_Your goal_
Every line in the records below with the string "were" needs to be copied out.
Top of Given data
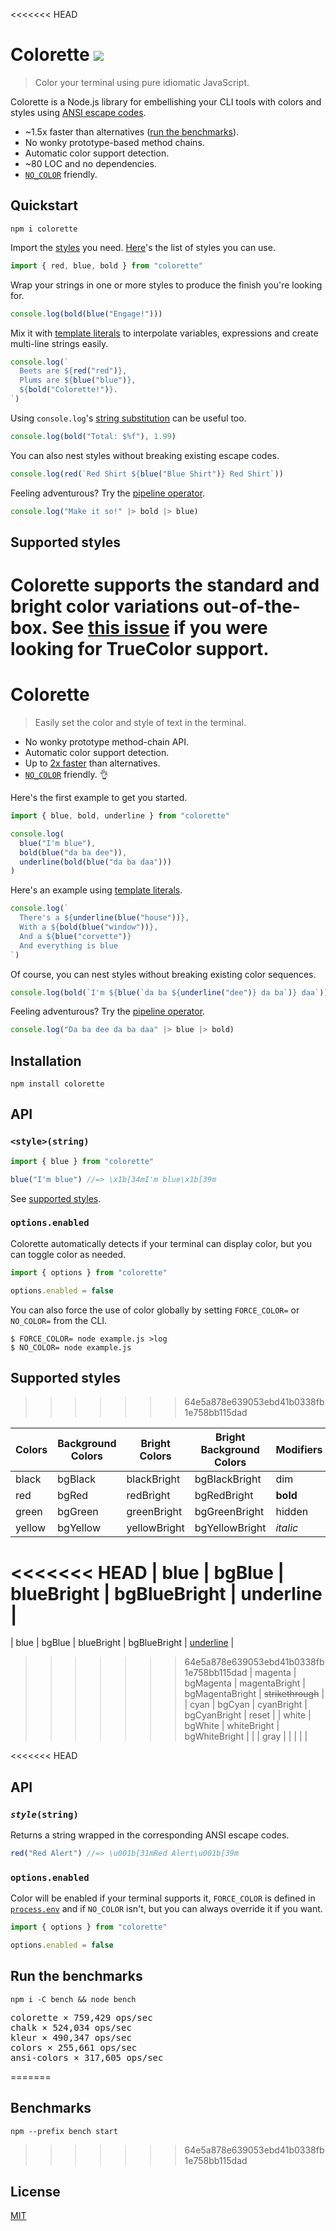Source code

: <<<<<<< HEAD
# Colorette [![](https://img.shields.io/npm/v/colorette.svg?label=&color=2a64e6)](https://www.npmjs.org/package/colorette)

> Color your terminal using pure idiomatic JavaScript.

Colorette is a Node.js library for embellishing your CLI tools with colors and styles using [ANSI escape codes](https://en.wikipedia.org/wiki/ANSI_escape_code).

- ~1.5x faster than alternatives ([run the benchmarks](#run-the-benchmarks)).
- No wonky prototype-based method chains.
- Automatic color support detection.
- ~80 LOC and no dependencies.
- [`NO_COLOR`](https://no-color.org) friendly.

## Quickstart

```console
npm i colorette
```

Import the [styles](#styles) you need. [Here](#supported-styles)'s the list of styles you can use.

```js
import { red, blue, bold } from "colorette"
```

Wrap your strings in one or more styles to produce the finish you're looking for.

```js
console.log(bold(blue("Engage!")))
```

Mix it with [template literals](https://developer.mozilla.org/en-US/docs/Web/JavaScript/Reference/Template_literals) to interpolate variables, expressions and create multi-line strings easily.

```js
console.log(`
  Beets are ${red("red")},
  Plums are ${blue("blue")},
  ${bold("Colorette!")}.
`)
```

Using `console.log`'s [string substitution](https://nodejs.org/api/console.html#console_console_log_data_args) can be useful too.

```js
console.log(bold("Total: $%f"), 1.99)
```

You can also nest styles without breaking existing escape codes.

```js
console.log(red(`Red Shirt ${blue("Blue Shirt")} Red Shirt`))
```

Feeling adventurous? Try the [pipeline operator](https://github.com/tc39/proposal-pipeline-operator).

```js
console.log("Make it so!" |> bold |> blue)
```

## Supported styles

Colorette supports the standard and bright color variations out-of-the-box. See [this issue](https://github.com/jorgebucaran/colorette/issues/27) if you were looking for TrueColor support.
=======
# Colorette

> Easily set the color and style of text in the terminal.

- No wonky prototype method-chain API.
- Automatic color support detection.
- Up to [2x faster](#benchmarks) than alternatives.
- [`NO_COLOR`](https://no-color.org) friendly. 👌

Here's the first example to get you started.

```js
import { blue, bold, underline } from "colorette"

console.log(
  blue("I'm blue"),
  bold(blue("da ba dee")),
  underline(bold(blue("da ba daa")))
)
```

Here's an example using [template literals](https://developer.mozilla.org/en-US/docs/Web/JavaScript/Reference/Template_literals).

```js
console.log(`
  There's a ${underline(blue("house"))},
  With a ${bold(blue("window"))},
  And a ${blue("corvette")}
  And everything is blue
`)
```

Of course, you can nest styles without breaking existing color sequences.

```js
console.log(bold(`I'm ${blue(`da ba ${underline("dee")} da ba`)} daa`))
```

Feeling adventurous? Try the [pipeline operator](https://github.com/tc39/proposal-pipeline-operator).

```js
console.log("Da ba dee da ba daa" |> blue |> bold)
```

## Installation

```console
npm install colorette
```

## API

### `<style>(string)`

```js
import { blue } from "colorette"

blue("I'm blue") //=> \x1b[34mI'm blue\x1b[39m
```

See [supported styles]().

### `options.enabled`

Colorette automatically detects if your terminal can display color, but you can toggle color as needed.

```js
import { options } from "colorette"

options.enabled = false
```

You can also force the use of color globally by setting `FORCE_COLOR=` or `NO_COLOR=` from the CLI.

```console
$ FORCE_COLOR= node example.js >log
$ NO_COLOR= node example.js
```

## Supported styles
>>>>>>> 64e5a878e639053ebd41b0338fb1e758bb115dad

| Colors  | Background Colors | Bright Colors | Bright Background Colors | Modifiers         |
| ------- | ----------------- | ------------- | ------------------------ | ----------------- |
| black   | bgBlack           | blackBright   | bgBlackBright            | dim               |
| red     | bgRed             | redBright     | bgRedBright              | **bold**          |
| green   | bgGreen           | greenBright   | bgGreenBright            | hidden            |
| yellow  | bgYellow          | yellowBright  | bgYellowBright           | _italic_          |
<<<<<<< HEAD
| blue    | bgBlue            | blueBright    | bgBlueBright             | underline         |
=======
| blue    | bgBlue            | blueBright    | bgBlueBright             | <u>underline</u>  |
>>>>>>> 64e5a878e639053ebd41b0338fb1e758bb115dad
| magenta | bgMagenta         | magentaBright | bgMagentaBright          | ~~strikethrough~~ |
| cyan    | bgCyan            | cyanBright    | bgCyanBright             | reset             |
| white   | bgWhite           | whiteBright   | bgWhiteBright            |                   |
| gray    |                   |               |                          |                   |

<<<<<<< HEAD
## API

### <code><i>style</i>(string)</code>

Returns a string wrapped in the corresponding ANSI escape codes.

```js
red("Red Alert") //=> \u001b[31mRed Alert\u001b[39m
```

### `options.enabled`

Color will be enabled if your terminal supports it, `FORCE_COLOR` is defined in [`process.env`](https://nodejs.org/dist/latest-v8.x/docs/api/process.html#process_process_env) and if `NO_COLOR` isn't, but you can always override it if you want.

```js
import { options } from "colorette"

options.enabled = false
```

## Run the benchmarks

```
npm i -C bench && node bench
```

<pre>
colorette × 759,429 ops/sec
chalk × 524,034 ops/sec
kleur × 490,347 ops/sec
colors × 255,661 ops/sec
ansi-colors × 317,605 ops/sec
</pre>

=======
## Benchmarks

```console
npm --prefix bench start
```

>>>>>>> 64e5a878e639053ebd41b0338fb1e758bb115dad
## License

[MIT](LICENSE.md)
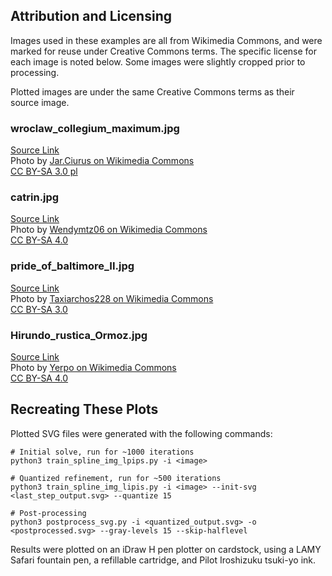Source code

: ## Attribution and Licensing 
Images used in these examples are all from Wikimedia Commons, and were marked for reuse under Creative Commons terms.
The specific license for each image is noted below. Some images were slightly cropped prior to processing. 

Plotted images are under the same Creative Commons terms as their source image. 

### wroclaw_collegium_maximum.jpg
[Source Link](https://commons.wikimedia.org/wiki/Template:Potd/2025-03#/media/File:Wroclaw_-_wieza_Uniwersytetu_Wroclawskiego_z_ksiezycem_w_tle.jpg)<br/>
Photo by [Jar.Ciurus on Wikimedia Commons](https://commons.wikimedia.org/wiki/User:Jar.ciurus)<br/>
[CC BY-SA 3.0 pl](https://creativecommons.org/licenses/by-sa/3.0/pl/)

### catrin.jpg
[Source Link](https://commons.wikimedia.org/wiki/Category:Facepainting#/media/File:Catr%C3%ADn_en_Chapala.jpg)<br/>
Photo by [Wendymtz06 on Wikimedia Commons](https://commons.wikimedia.org/w/index.php?title=User:Wendymtz06)<br/>
[CC BY-SA 4.0](https://creativecommons.org/licenses/by-sa/4.0/)

### pride_of_baltimore_II.jpg
[Source Link](https://commons.wikimedia.org/wiki/Template:Potd/2011-10#/media/File:NS_-_Pride_of_Baltimore_II.jpg)<br/>
Photo by [Taxiarchos228 on Wikimedia Commons](https://de.wikipedia.org/wiki/Benutzer_Diskussion:Taxiarchos228)<br/>
[CC BY-SA 3.0](https://creativecommons.org/licenses/by-sa/3.0/)

### Hirundo_rustica_Ormoz.jpg
[Source Link](https://commons.wikimedia.org/wiki/Commons:Picture_of_the_day#/media/File:Hirundo_rustica_Ormoz.jpg)<br/>
Photo by [Yerpo on Wikimedia Commons](https://commons.wikimedia.org/wiki/User:Yerpo)<br/>
[CC BY-SA 4.0](https://creativecommons.org/licenses/by-sa/4.0/)

## Recreating These Plots
Plotted SVG files were generated with the following commands:

```shell
# Initial solve, run for ~1000 iterations
python3 train_spline_img_lpips.py -i <image>

# Quantized refinement, run for ~500 iterations
python3 train_spline_img_lipis.py -i <image> --init-svg <last_step_output.svg> --quantize 15

# Post-processing
python3 postprocess_svg.py -i <quantized_output.svg> -o <postprocessed.svg> --gray-levels 15 --skip-halflevel
```

Results were plotted on an iDraw H pen plotter on cardstock, using a LAMY Safari fountain pen, a refillable cartridge, 
and Pilot Iroshizuku tsuki-yo ink.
Bottom of Given data
_Answer box_
Colorette supports the standard and bright color variations out-of-the-box. See [this issue](https://github.com/jorgebucaran/colorette/issues/27) if you were looking for TrueColor support.
Images used in these examples are all from Wikimedia Commons, and were marked for reuse under Creative Commons terms.
The specific license for each image is noted below. Some images were slightly cropped prior to processing. 
Plotted SVG files were generated with the following commands:
Results were plotted on an iDraw H pen plotter on cardstock, using a LAMY Safari fountain pen, a refillable cartridge, 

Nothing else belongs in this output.